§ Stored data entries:

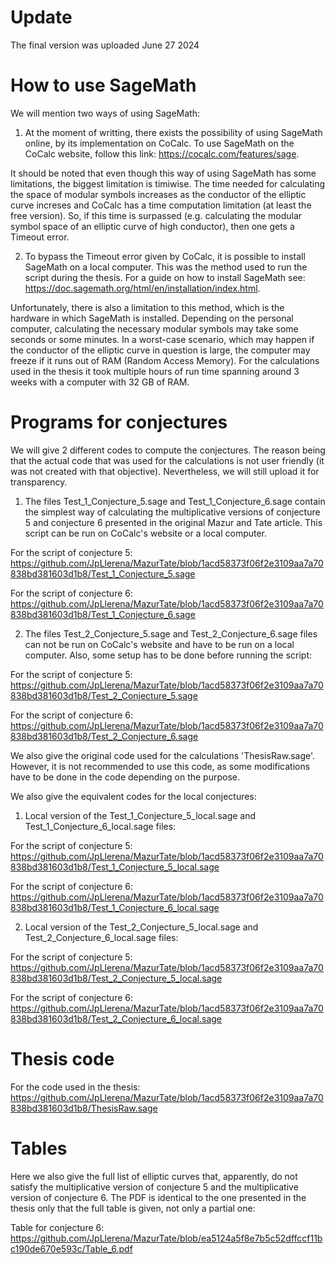 # Update
The final version was uploaded June 27 2024

# How to use SageMath
We will mention two ways of using SageMath:
1) At the moment of writting, there exists the possibility of using SageMath online, by its implementation on CoCalc. To use SageMath on the CoCalc website, follow this link: https://cocalc.com/features/sage.

It should be noted that even though this way of using SageMath has some limitations, the biggest limitation is timiwise. The time needed for calculating the space of modular symbols increases as the conductor of the elliptic curve increses and CoCalc has a time computation limitation (at least the free version). So, if this time is surpassed (e.g. calculating the modular symbol space of an elliptic curve of high conductor), then one gets a Timeout error.

2) To bypass the Timeout error given by CoCalc, it is possible to install SageMath on a local computer. This was the method used to run the script during the thesis. For a guide on how to install SageMath see: https://doc.sagemath.org/html/en/installation/index.html.

Unfortunately, there is also a limitation to this method, which is the hardware in which SageMath is installed. Depending on the personal computer, calculating the necessary modular symbols may take some seconds or some minutes. In a worst-case scenario, which may happen if the conductor of the elliptic curve in question is large, the computer may freeze if it runs out of RAM (Random Access Memory). 
For the calculations used in the thesis it took multiple hours of run time spanning around 3 weeks with a computer with 32 GB of RAM.

# Programs for conjectures
We will give 2 different codes to compute the conjectures. The reason being that the actual code that was used for the calculations is not user friendly (it was not created with that objective). Nevertheless, we will still upload it for transparency.

1) The files Test_1_Conjecture_5.sage and Test_1_Conjecture_6.sage contain the simplest way of calculating the multiplicative versions of conjecture 5 and conjecture 6 presented in the original Mazur and Tate article. This script can be run on CoCalc's website or a local computer.
   
For the script of conjecture 5: https://github.com/JpLlerena/MazurTate/blob/1acd58373f06f2e3109aa7a70838bd381603d1b8/Test_1_Conjecture_5.sage

For the script of conjecture 6: https://github.com/JpLlerena/MazurTate/blob/1acd58373f06f2e3109aa7a70838bd381603d1b8/Test_1_Conjecture_6.sage

2) The files Test_2_Conjecture_5.sage and Test_2_Conjecture_6.sage files can not be run on CoCalc's website and have to be run on a local computer. Also, some setup has to be done before running the script:
   
For the script of conjecture 5: https://github.com/JpLlerena/MazurTate/blob/1acd58373f06f2e3109aa7a70838bd381603d1b8/Test_2_Conjecture_5.sage

For the script of conjecture 6: https://github.com/JpLlerena/MazurTate/blob/1acd58373f06f2e3109aa7a70838bd381603d1b8/Test_2_Conjecture_6.sage


We also give the original code used for the calculations 'ThesisRaw.sage'. However, it is not recommended to use this code, as some modifications have to be done in the code depending on the purpose.

We also give the equivalent codes for the local conjectures:

1) Local version of the Test_1_Conjecture_5_local.sage and Test_1_Conjecture_6_local.sage files:

For the script of conjecture 5: https://github.com/JpLlerena/MazurTate/blob/1acd58373f06f2e3109aa7a70838bd381603d1b8/Test_1_Conjecture_5_local.sage

For the script of conjecture 6: https://github.com/JpLlerena/MazurTate/blob/1acd58373f06f2e3109aa7a70838bd381603d1b8/Test_1_Conjecture_6_local.sage

2) Local version of the Test_2_Conjecture_5_local.sage and Test_2_Conjecture_6_local.sage files:

For the script of conjecture 5: https://github.com/JpLlerena/MazurTate/blob/1acd58373f06f2e3109aa7a70838bd381603d1b8/Test_2_Conjecture_5_local.sage

For the script of conjecture 6: https://github.com/JpLlerena/MazurTate/blob/1acd58373f06f2e3109aa7a70838bd381603d1b8/Test_2_Conjecture_6_local.sage

# Thesis code

For the code used in the thesis: https://github.com/JpLlerena/MazurTate/blob/1acd58373f06f2e3109aa7a70838bd381603d1b8/ThesisRaw.sage

# Tables
Here we also give the full list of elliptic curves that, apparently, do not satisfy the multiplicative version of conjecture 5 and the multiplicative version of conjecture 6. The PDF is identical to the one presented in the thesis only that the full table is given, not only a partial one:

Table for conjecture 6: https://github.com/JpLlerena/MazurTate/blob/ea5124a5f8e7b5c52dffccf11bc190de670e593c/Table_6.pdf
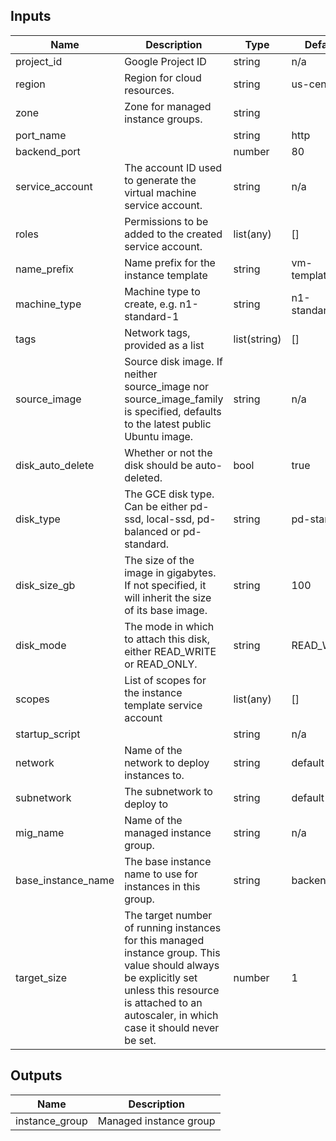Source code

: ## Inputs

| Name | Description | Type | Default | Required |
|------|-------------|------|---------|:--------:|
| project\_id | Google Project ID | string | n/a | Yes |
| region | Region for cloud resources. | string | us-central1 | Yes |
| zone | Zone for managed instance groups. | string | | Yes |
| port\_name | | string | http | Yes |
| backend\_port | | number | 80 | Yes |
| service\_account | The account ID used to generate the virtual machine service account. | string | n/a | Yes |
| roles | Permissions to be added to the created service account. | list(any) | [] | Yes |
| name\_prefix | Name prefix for the instance template | string | vm-template- | Yes |
| machine\_type | Machine type to create, e.g. n1-standard-1 | string | n1-standard-1 | Yes |
| tags | Network tags, provided as a list | list(string) | [] | Yes |
| source\_image | Source disk image. If neither source\_image nor source\_image\_family is specified, defaults to the latest public Ubuntu image. | string | n/a | Yes |
| disk\_auto\_delete | Whether or not the disk should be auto-deleted. | bool | true | Yes |
| disk\_type | The GCE disk type. Can be either pd-ssd, local-ssd, pd-balanced or pd-standard. | string | pd-standard | Yes |
| disk\_size\_gb | The size of the image in gigabytes. If not specified, it will inherit the size of its base image. | string | 100 | Yes |
| disk\_mode | The mode in which to attach this disk, either READ\_WRITE or READ\_ONLY. | string | READ\_WRITE | Yes |
| scopes | List of scopes for the instance template service account | list(any) | [] | Yes |
| startup\_script | | string | n/a | Yes |
| network | Name of the network to deploy instances to. | string | default | Yes |
| subnetwork | The subnetwork to deploy to | string | default | Yes |
| mig\_name | Name of the managed instance group. | string | n/a | Yes |
| base\_instance\_name | The base instance name to use for instances in this group. | string | backend-vm | Yes |
| target\_size | The target number of running instances for this managed instance group. This value should always be explicitly set unless this resource is attached to an autoscaler, in which case it should never be set. | number | 1 | Yes |

## Outputs

| Name | Description |
|------|-------------|
| instance\_group | Managed instance group |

§ Exercise instructions: Hand back the records above exactly, leaving out every picture.

§ Answer for this exercise:
 # Update
The final version was uploaded June 27 2024

# How to use SageMath
We will mention two ways of using SageMath:
1) At the moment of writting, there exists the possibility of using SageMath online, by its implementation on CoCalc. To use SageMath on the CoCalc website, follow this link: https://cocalc.com/features/sage.

It should be noted that even though this way of using SageMath has some limitations, the biggest limitation is timiwise. The time needed for calculating the space of modular symbols increases as the conductor of the elliptic curve increses and CoCalc has a time computation limitation (at least the free version). So, if this time is surpassed (e.g. calculating the modular symbol space of an elliptic curve of high conductor), then one gets a Timeout error.

2) To bypass the Timeout error given by CoCalc, it is possible to install SageMath on a local computer. This was the method used to run the script during the thesis. For a guide on how to install SageMath see: https://doc.sagemath.org/html/en/installation/index.html.

Unfortunately, there is also a limitation to this method, which is the hardware in which SageMath is installed. Depending on the personal computer, calculating the necessary modular symbols may take some seconds or some minutes. In a worst-case scenario, which may happen if the conductor of the elliptic curve in question is large, the computer may freeze if it runs out of RAM (Random Access Memory). 
For the calculations used in the thesis it took multiple hours of run time spanning around 3 weeks with a computer with 32 GB of RAM.

# Programs for conjectures
We will give 2 different codes to compute the conjectures. The reason being that the actual code that was used for the calculations is not user friendly (it was not created with that objective). Nevertheless, we will still upload it for transparency.

1) The files Test_1_Conjecture_5.sage and Test_1_Conjecture_6.sage contain the simplest way of calculating the multiplicative versions of conjecture 5 and conjecture 6 presented in the original Mazur and Tate article. This script can be run on CoCalc's website or a local computer.
   
For the script of conjecture 5: https://github.com/JpLlerena/MazurTate/blob/1acd58373f06f2e3109aa7a70838bd381603d1b8/Test_1_Conjecture_5.sage

For the script of conjecture 6: https://github.com/JpLlerena/MazurTate/blob/1acd58373f06f2e3109aa7a70838bd381603d1b8/Test_1_Conjecture_6.sage

2) The files Test_2_Conjecture_5.sage and Test_2_Conjecture_6.sage files can not be run on CoCalc's website and have to be run on a local computer. Also, some setup has to be done before running the script:
   
For the script of conjecture 5: https://github.com/JpLlerena/MazurTate/blob/1acd58373f06f2e3109aa7a70838bd381603d1b8/Test_2_Conjecture_5.sage

For the script of conjecture 6: https://github.com/JpLlerena/MazurTate/blob/1acd58373f06f2e3109aa7a70838bd381603d1b8/Test_2_Conjecture_6.sage


We also give the original code used for the calculations 'ThesisRaw.sage'. However, it is not recommended to use this code, as some modifications have to be done in the code depending on the purpose.

We also give the equivalent codes for the local conjectures:

1) Local version of the Test_1_Conjecture_5_local.sage and Test_1_Conjecture_6_local.sage files:

For the script of conjecture 5: https://github.com/JpLlerena/MazurTate/blob/1acd58373f06f2e3109aa7a70838bd381603d1b8/Test_1_Conjecture_5_local.sage

For the script of conjecture 6: https://github.com/JpLlerena/MazurTate/blob/1acd58373f06f2e3109aa7a70838bd381603d1b8/Test_1_Conjecture_6_local.sage

2) Local version of the Test_2_Conjecture_5_local.sage and Test_2_Conjecture_6_local.sage files:

For the script of conjecture 5: https://github.com/JpLlerena/MazurTate/blob/1acd58373f06f2e3109aa7a70838bd381603d1b8/Test_2_Conjecture_5_local.sage

For the script of conjecture 6: https://github.com/JpLlerena/MazurTate/blob/1acd58373f06f2e3109aa7a70838bd381603d1b8/Test_2_Conjecture_6_local.sage

# Thesis code

For the code used in the thesis: https://github.com/JpLlerena/MazurTate/blob/1acd58373f06f2e3109aa7a70838bd381603d1b8/ThesisRaw.sage

# Tables
Here we also give the full list of elliptic curves that, apparently, do not satisfy the multiplicative version of conjecture 5 and the multiplicative version of conjecture 6. The PDF is identical to the one presented in the thesis only that the full table is given, not only a partial one:

Table for conjecture 6: https://github.com/JpLlerena/MazurTate/blob/ea5124a5f8e7b5c52dffccf11bc190de670e593c/Table_6.pdf
Source code

: ## Inputs

| Name | Description | Type | Default | Required |
|------|-------------|------|---------|:--------:|
| project\_id | Google Project ID | string | n/a | Yes |
| region | Region for cloud resources. | string | us-central1 | Yes |
| zone | Zone for managed instance groups. | string | | Yes |
| port\_name | | string | http | Yes |
| backend\_port | | number | 80 | Yes |
| service\_account | The account ID used to generate the virtual machine service account. | string | n/a | Yes |
| roles | Permissions to be added to the created service account. | list(any) | [] | Yes |
| name\_prefix | Name prefix for the instance template | string | vm-template- | Yes |
| machine\_type | Machine type to create, e.g. n1-standard-1 | string | n1-standard-1 | Yes |
| tags | Network tags, provided as a list | list(string) | [] | Yes |
| source\_image | Source disk image. If neither source\_image nor source\_image\_family is specified, defaults to the latest public Ubuntu image. | string | n/a | Yes |
| disk\_auto\_delete | Whether or not the disk should be auto-deleted. | bool | true | Yes |
| disk\_type | The GCE disk type. Can be either pd-ssd, local-ssd, pd-balanced or pd-standard. | string | pd-standard | Yes |
| disk\_size\_gb | The size of the image in gigabytes. If not specified, it will inherit the size of its base image. | string | 100 | Yes |
| disk\_mode | The mode in which to attach this disk, either READ\_WRITE or READ\_ONLY. | string | READ\_WRITE | Yes |
| scopes | List of scopes for the instance template service account | list(any) | [] | Yes |
| startup\_script | | string | n/a | Yes |
| network | Name of the network to deploy instances to. | string | default | Yes |
| subnetwork | The subnetwork to deploy to | string | default | Yes |
| mig\_name | Name of the managed instance group. | string | n/a | Yes |
| base\_instance\_name | The base instance name to use for instances in this group. | string | backend-vm | Yes |
| target\_size | The target number of running instances for this managed instance group. This value should always be explicitly set unless this resource is attached to an autoscaler, in which case it should never be set. | number | 1 | Yes |

## Outputs

| Name | Description |
|------|-------------|
| instance\_group | Managed instance group |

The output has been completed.